How do I keep MCP App snapshots from becoming noisy?

Snapshot the smallest output that proves the contract, normalize nondeterministic fields before asserting, and avoid whole-page snapshots for simple components. A useful snapshot tells a reviewer what changed. A noisy snapshot makes every refactor look risky.

What is the difference between snapshot testing and visual regression testing for MCP Apps?

Snapshot testing compares serialized HTML, JSON, or metadata as text. Visual regression testing compares screenshots in a real browser. Snapshots are fast and catch structural or data-shape changes. Visual regression tests catch CSS, layout, theme, safe-area, and rendering bugs that text snapshots cannot see.

Can I snapshot test ChatGPT Apps and Claude Connectors the same way?

Yes.
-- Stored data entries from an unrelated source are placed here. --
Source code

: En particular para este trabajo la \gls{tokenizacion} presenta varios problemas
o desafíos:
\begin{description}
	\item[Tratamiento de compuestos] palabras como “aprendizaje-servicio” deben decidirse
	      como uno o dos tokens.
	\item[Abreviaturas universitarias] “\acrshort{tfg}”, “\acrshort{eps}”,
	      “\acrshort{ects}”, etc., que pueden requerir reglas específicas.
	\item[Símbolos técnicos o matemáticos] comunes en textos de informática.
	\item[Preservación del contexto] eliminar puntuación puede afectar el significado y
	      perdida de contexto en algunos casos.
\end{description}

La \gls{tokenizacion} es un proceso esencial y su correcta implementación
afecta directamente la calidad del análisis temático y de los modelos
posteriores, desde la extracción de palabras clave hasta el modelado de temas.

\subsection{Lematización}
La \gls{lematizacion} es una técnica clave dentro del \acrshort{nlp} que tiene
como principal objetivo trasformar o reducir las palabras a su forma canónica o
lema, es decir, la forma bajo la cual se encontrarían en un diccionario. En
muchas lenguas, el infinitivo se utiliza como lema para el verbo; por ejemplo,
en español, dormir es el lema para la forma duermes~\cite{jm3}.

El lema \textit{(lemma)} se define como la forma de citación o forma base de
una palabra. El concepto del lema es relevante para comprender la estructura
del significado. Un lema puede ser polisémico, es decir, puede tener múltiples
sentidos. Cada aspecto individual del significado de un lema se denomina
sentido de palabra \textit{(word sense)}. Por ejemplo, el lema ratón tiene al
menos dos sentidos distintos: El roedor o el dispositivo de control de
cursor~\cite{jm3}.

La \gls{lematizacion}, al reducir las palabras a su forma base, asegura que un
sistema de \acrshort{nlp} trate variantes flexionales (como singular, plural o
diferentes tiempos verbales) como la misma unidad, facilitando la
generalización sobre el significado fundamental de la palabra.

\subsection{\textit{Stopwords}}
ChatGPT Apps and interactive Claude Connectors both use MCP App-style resources, tool results, and host bridge state. Keep the core snapshots host-neutral, then add host-specific snapshots only when ChatGPT or Claude changes the resource output, metadata, or available display modes.

How do I update snapshots after an intentional MCP App change?

Run your unit snapshot command with -u, usually pnpm test:unit -- -u. Review the diff before committing it. The code change and the matching snapshot update should be reviewed together so accidental structuredContent, metadata, or markup changes do not slip through.

Do snapshot tests replace MCP App E2E tests?

No. Snapshot tests are a fast contract layer. They do not prove that user clicks work, that the iframe renders correctly inside a host, or that CSS holds up across themes and display modes. Use snapshots with E2E tests, visual regression tests, live host tests, and tool-calling evals.